Após o ataque ao Quitexe as populações das grandes sanzalas como o Catulo, Dambi Angola, Ambuíla e o Quitoque permaneceram nelas, pacificamente. Os carros circulavam no seu interior, sem qualquer hostilidade. Há como que uma pausa para avaliar a situação pois creio que, embora todos os pretos estejam ao corrente do que se passa , inicialmente, só uma pequena parte terá aderido à UPA e ao ataque ao Quitexe e às fazendas. A UPA só conseguiu alguns êxitos no primeiro dia dada a surpresa, pois se estivessem as fazendas alertadas, tudo tinha sido diferente. As autoridades estavam, afinal, a par do que iria acontecer, dia e hora, como posteriormente se veio a saber. Porque não alertaram as fazendas e as povoações da iminência do ataque? Porque deixaram morrer tantos brancos, mulheres e crianças sem saberem por que estavam a ser esquartejados à catanada?

 

         A UPA, à semelhança do que se passou no Congo Belga, confiou que os brancos, cheios de medo, abandonassem em fuga as suas terras, o que, por pouco não conseguiu. Só, talvez a presença  de largos milhares de contratados do Sul, agora todos classificados de Bailundos o terá evitado. Só na área do Posto do Quitexe haverá quatro ou cinco vezes mais Bailundos que toda a população local africana. Por variadas razões estão totalmente ao nosso lado e, assim evitam que a actividade cafeícula  paralise. E foi, graças ao valor económico do café e à permanência dos Bailundos nesta região, que a maioria das fazendas, entregues a gerentes e empregados brancos conseguiu manter-se em laboração. Estes, à noite, ainda ajudavam na defesa do Quitexe. Os comerciantes abalaram para Luanda; sem os povos das sanzalas nada mais os prendia aqui: não havia a quem vender, nem a quem comprar.

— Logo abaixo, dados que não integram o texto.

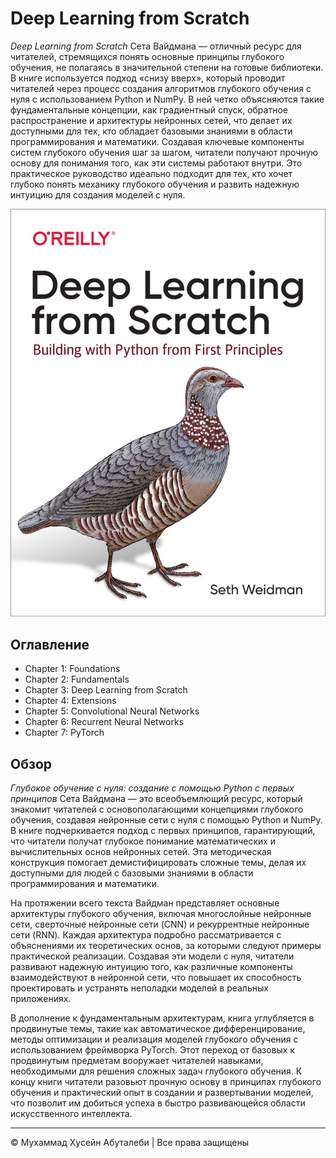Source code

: <!-- ©©©©©©©©©©©©©©©©©©©©©©©© All Rights Are Reserved By Muhammad Husain Abootalebi ©©©©©©©©©©©©©©©©©©©©©©©©©©©©©©©©©© -->

# Deep Learning from Scratch

*Deep Learning from Scratch* Сета Вайдмана — отличный ресурс для читателей, стремящихся понять основные принципы глубокого обучения, не полагаясь в значительной степени на готовые библиотеки. В книге используется подход «снизу вверх», который проводит читателей через процесс создания алгоритмов глубокого обучения с нуля с использованием Python и NumPy. В ней четко объясняются такие фундаментальные концепции, как градиентный спуск, обратное распространение и архитектуры нейронных сетей, что делает их доступными для тех, кто обладает базовыми знаниями в области программирования и математики. Создавая ключевые компоненты систем глубокого обучения шаг за шагом, читатели получают прочную основу для понимания того, как эти системы работают внутри. Это практическое руководство идеально подходит для тех, кто хочет глубоко понять механику глубокого обучения и развить надежную интуицию для создания моделей с нуля.

![Deep Learning from Scratch](../../assets/Books/Book%20Covers/1%20-%201%20-%20Deep%20Learning%20from%20Scratch.png)

## Оглавление

- Chapter 1: Foundations
- Chapter 2: Fundamentals
- Chapter 3: Deep Learning from Scratch
- Chapter 4: Extensions
- Chapter 5: Convolutional Neural Networks
- Chapter 6: Recurrent Neural Networks
- Chapter 7: PyTorch

## Обзор

*Глубокое обучение с нуля: создание с помощью Python с первых принципов* Сета Вайдмана — это всеобъемлющий ресурс, который знакомит читателей с основополагающими концепциями глубокого обучения, создавая нейронные сети с нуля с помощью Python и NumPy. В книге подчеркивается подход с первых принципов, гарантирующий, что читатели получат глубокое понимание математических и вычислительных основ нейронных сетей. Эта методическая конструкция помогает демистифицировать сложные темы, делая их доступными для людей с базовыми знаниями в области программирования и математики.

На протяжении всего текста Вайдман представляет основные архитектуры глубокого обучения, включая многослойные нейронные сети, сверточные нейронные сети (CNN) и рекуррентные нейронные сети (RNN). Каждая архитектура подробно рассматривается с объяснениями их теоретических основ, за которыми следуют примеры практической реализации. Создавая эти модели с нуля, читатели развивают надежную интуицию того, как различные компоненты взаимодействуют в нейронной сети, что повышает их способность проектировать и устранять неполадки моделей в реальных приложениях.

В дополнение к фундаментальным архитектурам, книга углубляется в продвинутые темы, такие как автоматическое дифференцирование, методы оптимизации и реализация моделей глубокого обучения с использованием фреймворка PyTorch. Этот переход от базовых к продвинутым предметам вооружает читателей навыками, необходимыми для решения сложных задач глубокого обучения. К концу книги читатели разовьют прочную основу в принципах глубокого обучения и практический опыт в создании и развертывании моделей, что позволит им добиться успеха в быстро развивающейся области искусственного интеллекта.

---

© Мухаммад Хусейн Абуталеби | Все права защищены

<!-- ©©©©©©©©©©©©©©©©©©©©©©©© All Rights Are Reserved By Muhammad Husain Abootalebi ©©©©©©©©©©©©©©©©©©©©©©©©©©©©©©©©©© -->
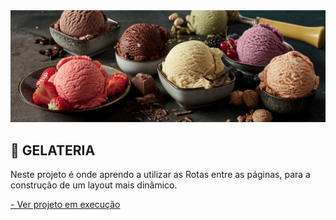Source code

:<img src="./public/assets/banner-sobre.png"/>

## 🍨 GELATERIA

Neste projeto é onde aprendo a utilizar as Rotas entre as páginas, para a construção de um layout mais dinâmico.

<a href="https://projeto-sorveteria-psi.vercel.app/">- Ver projeto em execução</a>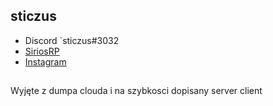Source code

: ## sticzus
* Discord `sticzus#3032
* [SiriosRP](https://discord.gg/hBRfhJbZp6)
* [Instagram](https://www.instagram.com/1337sticzus/)


## 
Wyjęte z dumpa clouda i na szybkosci dopisany server client
	
	
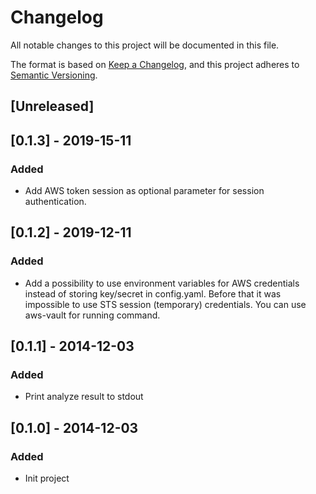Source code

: # Changelog
All notable changes to this project will be documented in this file.

The format is based on [Keep a Changelog](https://keepachangelog.com/en/1.0.0/),
and this project adheres to [Semantic Versioning](https://semver.org/spec/v2.0.0.html).

## [Unreleased]

## [0.1.3] - 2019-15-11
### Added
-  Add AWS token session as optional parameter for session authentication.

## [0.1.2] - 2019-12-11
### Added
-  Add a possibility to use environment variables for AWS credentials instead of storing key/secret in config.yaml. Before that it was impossible to use STS session (temporary) credentials. You can use aws-vault for running command.

## [0.1.1] - 2014-12-03
### Added
- Print analyze result to stdout

## [0.1.0] - 2014-12-03
### Added
- Init project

 A repressão que se segue é brutal. Não se procura uma alternativa. Entretanto, eu e o Martins Gonçalves propomos tentar entrar em contacto com as sanzalas, mas a nossa sugestão é liminarmente excluída: não havia ordem para isso.

   As sanzalas são metralhadas e incendiadas. Homens, mulheres, velhos e crianças iniciam a debandada; levam consigo os poucos haveres que conseguem reunir. O seu destino são as matas impenetráveis da Serra do Quimbinde, da Serra do Quitoque, do maciço da Serra do Cananga. Vão, quem sabe, à procura dos lugares dos seus antepassados, de onde, um dia, foram obrigados a sair, pela força, para se fixarem junto às estradas que correm no sopé das serras e dão acesso aos Postos Administrativos e, agora, às povoações da população branca e às sanzalas africanas.

  A morte de todos os pretos da região, sentenciada pela Pide, braço da repressão do governo, secundada pelos agentes das autoridades administrativas e outros mais sedentos de vingança, conseguiu, em poucos dias destruir o equilíbrio simbólico que existia entre o poder das autoridades portuguesas e o poder africano do sobas.

         O bom relacionamento dos comerciantes com os povos das sanzalas era fruto de uma actividade onde os interesses mútuos se cruzavam. Para o comerciante do mato é do bom relacionamento com os nativos que depende a sua própria sobrevivência e foi este equilíbrio estável que foi irremediavelmente perdido. E, assim, de maneira pouco política e irresponsável, as autoridades portuguesas entregaram à guarda da UPA, grupo armado de assassinos  ao serviço dos interesses americanos, os povos com quem convivemos durante centenas de anos. Este convívio nem sempre foi feito da melhor maneira, mas mais por culpa das autoridades que preferiam, em vez do respeito mútuo, incutir em terra alheia a submissão e o medo, esquecendo os valores do humanismo cristão que tanto apregoavam.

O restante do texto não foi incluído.